Paul Kragen fragt erst gar nicht, wo der Kollege die CD her hat. Dafür ist jetzt keine Zeit. Die Tür abschließen und die CD in den PC einlegen sind für ihn eins. Und schon geht es los mit den ersten Trompetenklängen von Archie Miles.
In den nächsten zweieinhalb Stunden geben sich die beiden Hauptkommissare voll und ganz der magischen Musik von Archie Miles hin. Sie lehnen sich entspannt in ihren Bürosesseln zurück und ihre Augen bekommen einen verzückten Glanz. Gelegentlich bricht es aus ihnen heraus und sie schnippen und summen einzelne Passagen des Konzerts mit.
Paul Kragen und Peter Kopf, die seit fast zwanzig Jahren ein Team sind, haben schon bald ihre gemeinsame Liebe zur Jazzmusik entdeckt und es ist ihnen im Laufe der Jahre zu einer lieben Gewohnheit geworden, ihre Arbeitstage mit dem gemeinsamen Anhören von Jazz-CDs zu starten. Wohingegen sie in der letzten Stunde des Bürotags sich zumeist durch aktives Musizieren – Paul Kragen an der Klarinette, Peter Kopf an den Keyboards – in den Feierabend einschwingen. Die Instrumente dazu haben sie stets griffbereit im Büroschrank gelagert.
Doch Feierabend ist jetzt noch nicht. Die letzten Takte von Archie Miles aus den PC-Lautsprechern verklingen. Paul Kragen steht auf und beginnt, den zweiten Kaffee des Tages zu brühen.
Peter Kopf holt die Gießkanne aus dem Schrank und wässert den Gummibaum neben dem Faxgerät und danach das Grünzeug auf dem Fensterbrett. „Wie war es gestern in Rothenburgsort am Tatort?“, fragt er seinen Kollegen.
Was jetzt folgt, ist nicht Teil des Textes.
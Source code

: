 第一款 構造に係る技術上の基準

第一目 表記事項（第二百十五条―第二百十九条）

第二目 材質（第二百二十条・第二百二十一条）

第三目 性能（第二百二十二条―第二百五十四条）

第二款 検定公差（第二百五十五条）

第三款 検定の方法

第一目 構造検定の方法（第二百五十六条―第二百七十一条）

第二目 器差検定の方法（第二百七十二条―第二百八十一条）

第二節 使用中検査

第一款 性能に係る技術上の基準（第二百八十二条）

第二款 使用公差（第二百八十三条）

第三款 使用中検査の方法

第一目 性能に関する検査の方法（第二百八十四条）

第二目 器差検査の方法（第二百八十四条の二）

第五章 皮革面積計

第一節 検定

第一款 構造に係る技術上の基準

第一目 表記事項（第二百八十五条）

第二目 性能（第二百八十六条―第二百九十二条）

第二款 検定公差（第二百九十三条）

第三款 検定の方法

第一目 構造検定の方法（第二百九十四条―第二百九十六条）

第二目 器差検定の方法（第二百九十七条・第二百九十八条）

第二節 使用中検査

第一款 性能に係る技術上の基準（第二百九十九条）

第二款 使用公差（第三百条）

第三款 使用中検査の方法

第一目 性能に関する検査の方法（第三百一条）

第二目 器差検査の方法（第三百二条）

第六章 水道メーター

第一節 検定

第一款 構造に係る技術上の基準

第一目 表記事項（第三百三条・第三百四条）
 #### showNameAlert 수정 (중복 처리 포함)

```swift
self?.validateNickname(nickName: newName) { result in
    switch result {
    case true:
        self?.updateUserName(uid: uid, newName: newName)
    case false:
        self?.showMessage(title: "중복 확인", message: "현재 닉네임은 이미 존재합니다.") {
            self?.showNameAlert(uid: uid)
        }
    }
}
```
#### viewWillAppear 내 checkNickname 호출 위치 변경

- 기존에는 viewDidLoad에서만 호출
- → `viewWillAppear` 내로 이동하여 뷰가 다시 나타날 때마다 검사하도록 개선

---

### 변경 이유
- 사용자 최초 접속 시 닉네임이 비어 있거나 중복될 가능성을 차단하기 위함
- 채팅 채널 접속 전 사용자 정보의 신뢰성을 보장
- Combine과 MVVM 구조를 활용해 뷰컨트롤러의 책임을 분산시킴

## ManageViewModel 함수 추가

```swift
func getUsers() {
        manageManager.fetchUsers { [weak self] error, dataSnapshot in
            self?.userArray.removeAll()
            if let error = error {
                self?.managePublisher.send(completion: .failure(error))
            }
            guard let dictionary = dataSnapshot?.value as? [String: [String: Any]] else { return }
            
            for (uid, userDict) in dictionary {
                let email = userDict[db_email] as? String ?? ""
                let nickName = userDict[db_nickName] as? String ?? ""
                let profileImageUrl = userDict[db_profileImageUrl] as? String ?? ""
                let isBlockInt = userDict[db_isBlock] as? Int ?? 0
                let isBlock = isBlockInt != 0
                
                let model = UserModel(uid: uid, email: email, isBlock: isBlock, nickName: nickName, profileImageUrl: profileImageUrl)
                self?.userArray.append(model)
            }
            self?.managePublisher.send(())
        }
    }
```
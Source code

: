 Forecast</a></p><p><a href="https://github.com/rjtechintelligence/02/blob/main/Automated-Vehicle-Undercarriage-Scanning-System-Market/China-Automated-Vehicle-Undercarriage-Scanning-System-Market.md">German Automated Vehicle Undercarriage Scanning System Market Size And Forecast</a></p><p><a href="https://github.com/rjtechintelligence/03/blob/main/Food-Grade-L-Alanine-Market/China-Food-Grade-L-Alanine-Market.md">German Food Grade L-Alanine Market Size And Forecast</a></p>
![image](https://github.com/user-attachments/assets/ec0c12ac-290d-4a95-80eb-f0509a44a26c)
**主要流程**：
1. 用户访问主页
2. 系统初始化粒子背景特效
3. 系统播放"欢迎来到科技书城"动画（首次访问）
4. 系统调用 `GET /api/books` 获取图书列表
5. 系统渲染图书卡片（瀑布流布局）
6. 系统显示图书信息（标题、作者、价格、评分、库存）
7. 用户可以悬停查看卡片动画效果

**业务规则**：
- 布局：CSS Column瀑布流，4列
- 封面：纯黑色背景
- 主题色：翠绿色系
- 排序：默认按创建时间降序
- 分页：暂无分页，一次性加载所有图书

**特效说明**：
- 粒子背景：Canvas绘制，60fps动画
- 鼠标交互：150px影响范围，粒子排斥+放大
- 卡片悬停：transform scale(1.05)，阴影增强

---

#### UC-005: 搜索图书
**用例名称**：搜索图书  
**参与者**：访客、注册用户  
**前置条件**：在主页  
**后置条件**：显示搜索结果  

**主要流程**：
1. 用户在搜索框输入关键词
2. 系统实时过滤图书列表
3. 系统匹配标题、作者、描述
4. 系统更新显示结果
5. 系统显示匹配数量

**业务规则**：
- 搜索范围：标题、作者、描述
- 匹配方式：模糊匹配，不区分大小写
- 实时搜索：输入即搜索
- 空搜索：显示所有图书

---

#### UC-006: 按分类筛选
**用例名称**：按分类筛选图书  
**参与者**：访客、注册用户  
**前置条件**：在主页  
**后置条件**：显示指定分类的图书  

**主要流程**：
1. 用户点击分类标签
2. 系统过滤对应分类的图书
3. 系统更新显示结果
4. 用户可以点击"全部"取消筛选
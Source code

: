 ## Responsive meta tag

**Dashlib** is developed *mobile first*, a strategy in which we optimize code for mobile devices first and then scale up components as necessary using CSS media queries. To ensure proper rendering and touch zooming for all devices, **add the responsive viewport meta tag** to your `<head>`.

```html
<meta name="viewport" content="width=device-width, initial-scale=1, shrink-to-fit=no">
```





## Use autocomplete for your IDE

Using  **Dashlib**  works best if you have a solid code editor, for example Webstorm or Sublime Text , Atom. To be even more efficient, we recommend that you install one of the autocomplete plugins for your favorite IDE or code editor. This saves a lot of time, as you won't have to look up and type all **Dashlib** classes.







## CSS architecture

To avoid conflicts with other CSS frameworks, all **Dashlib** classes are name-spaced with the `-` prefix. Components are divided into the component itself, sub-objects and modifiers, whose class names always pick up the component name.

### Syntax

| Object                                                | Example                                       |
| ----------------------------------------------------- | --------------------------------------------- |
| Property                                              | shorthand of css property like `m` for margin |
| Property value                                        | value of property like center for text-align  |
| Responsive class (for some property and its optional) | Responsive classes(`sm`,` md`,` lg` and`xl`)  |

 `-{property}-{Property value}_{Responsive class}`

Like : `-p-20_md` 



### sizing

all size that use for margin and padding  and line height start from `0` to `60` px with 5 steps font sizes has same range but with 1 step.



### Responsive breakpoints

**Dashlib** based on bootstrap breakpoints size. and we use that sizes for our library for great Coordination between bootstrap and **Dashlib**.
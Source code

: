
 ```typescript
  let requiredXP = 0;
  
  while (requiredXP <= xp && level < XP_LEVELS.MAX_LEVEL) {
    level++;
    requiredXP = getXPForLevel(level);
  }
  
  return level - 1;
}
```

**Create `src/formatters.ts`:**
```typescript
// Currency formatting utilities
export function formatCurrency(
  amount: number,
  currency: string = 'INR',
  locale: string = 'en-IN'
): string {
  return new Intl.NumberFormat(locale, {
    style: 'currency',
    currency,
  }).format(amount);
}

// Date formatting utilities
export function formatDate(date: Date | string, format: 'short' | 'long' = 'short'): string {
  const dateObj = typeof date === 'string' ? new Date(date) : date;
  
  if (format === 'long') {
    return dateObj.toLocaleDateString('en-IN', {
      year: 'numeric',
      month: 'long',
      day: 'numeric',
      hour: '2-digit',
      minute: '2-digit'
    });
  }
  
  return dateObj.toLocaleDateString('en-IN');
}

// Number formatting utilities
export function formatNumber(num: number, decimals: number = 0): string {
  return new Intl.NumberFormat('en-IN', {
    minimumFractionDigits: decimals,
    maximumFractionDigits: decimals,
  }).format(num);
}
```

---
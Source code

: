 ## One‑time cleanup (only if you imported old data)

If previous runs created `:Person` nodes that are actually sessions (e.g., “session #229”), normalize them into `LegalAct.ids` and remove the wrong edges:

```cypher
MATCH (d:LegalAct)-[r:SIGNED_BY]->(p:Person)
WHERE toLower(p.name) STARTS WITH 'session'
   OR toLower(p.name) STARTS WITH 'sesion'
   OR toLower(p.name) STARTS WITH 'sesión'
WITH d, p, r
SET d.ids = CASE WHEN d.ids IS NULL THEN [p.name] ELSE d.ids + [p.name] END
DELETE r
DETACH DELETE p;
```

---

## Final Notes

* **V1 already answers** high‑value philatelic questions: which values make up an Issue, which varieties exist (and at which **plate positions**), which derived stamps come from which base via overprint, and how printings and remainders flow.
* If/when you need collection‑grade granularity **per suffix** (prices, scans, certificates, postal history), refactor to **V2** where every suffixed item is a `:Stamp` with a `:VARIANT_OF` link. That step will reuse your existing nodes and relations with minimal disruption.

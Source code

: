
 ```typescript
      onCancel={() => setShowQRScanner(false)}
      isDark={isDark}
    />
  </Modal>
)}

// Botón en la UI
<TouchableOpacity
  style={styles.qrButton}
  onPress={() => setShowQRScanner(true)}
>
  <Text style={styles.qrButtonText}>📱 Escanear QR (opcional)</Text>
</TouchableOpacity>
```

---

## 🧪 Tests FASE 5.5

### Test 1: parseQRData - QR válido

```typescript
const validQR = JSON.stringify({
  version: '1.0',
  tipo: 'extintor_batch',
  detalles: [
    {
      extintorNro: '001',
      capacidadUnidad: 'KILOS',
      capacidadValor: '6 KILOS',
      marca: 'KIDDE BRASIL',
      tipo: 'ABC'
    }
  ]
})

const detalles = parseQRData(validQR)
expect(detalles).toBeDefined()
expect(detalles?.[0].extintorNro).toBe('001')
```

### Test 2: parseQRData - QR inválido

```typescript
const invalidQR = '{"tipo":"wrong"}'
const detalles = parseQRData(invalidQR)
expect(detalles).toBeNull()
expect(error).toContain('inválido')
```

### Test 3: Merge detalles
„Lass uns später darüber reden, Peter! Ich muss jetzt erst noch einen Blick in die Blöd-Zeitung werfen.“ Paul Kragen nennt das große deutsche Boulevardblatt gerne „Blöd-Zeitung“ und drückt so scherzhaft aus, dass er intellektuell über diese Art von Journalismus erhaben ist. Aber der Sportteil der „Blöd-Zeitung“ ist gut und gestern war Europacup. „Gestern war Europacup“, fährt Paul Kragen fort, „und ich konnte wegen der Scheißrentnerin die Spiele nicht sehen.“
„Ist mir recht“, antwortet Peter Kopf, „dann kann ich mich im Internet noch um die Aktienkurse kümmern.“
„Ach, mach dir doch um die Börse keinen Kopf, Peter.“ Paul Kragen liebt diese kleinen Wortspiele mit dem Namen seines Kollegen. „Und über die ermordete Rentnerin, sprechen wir dann in der Kantine.“
Peter Kopf schaut seinen Kollegen missbilligend an.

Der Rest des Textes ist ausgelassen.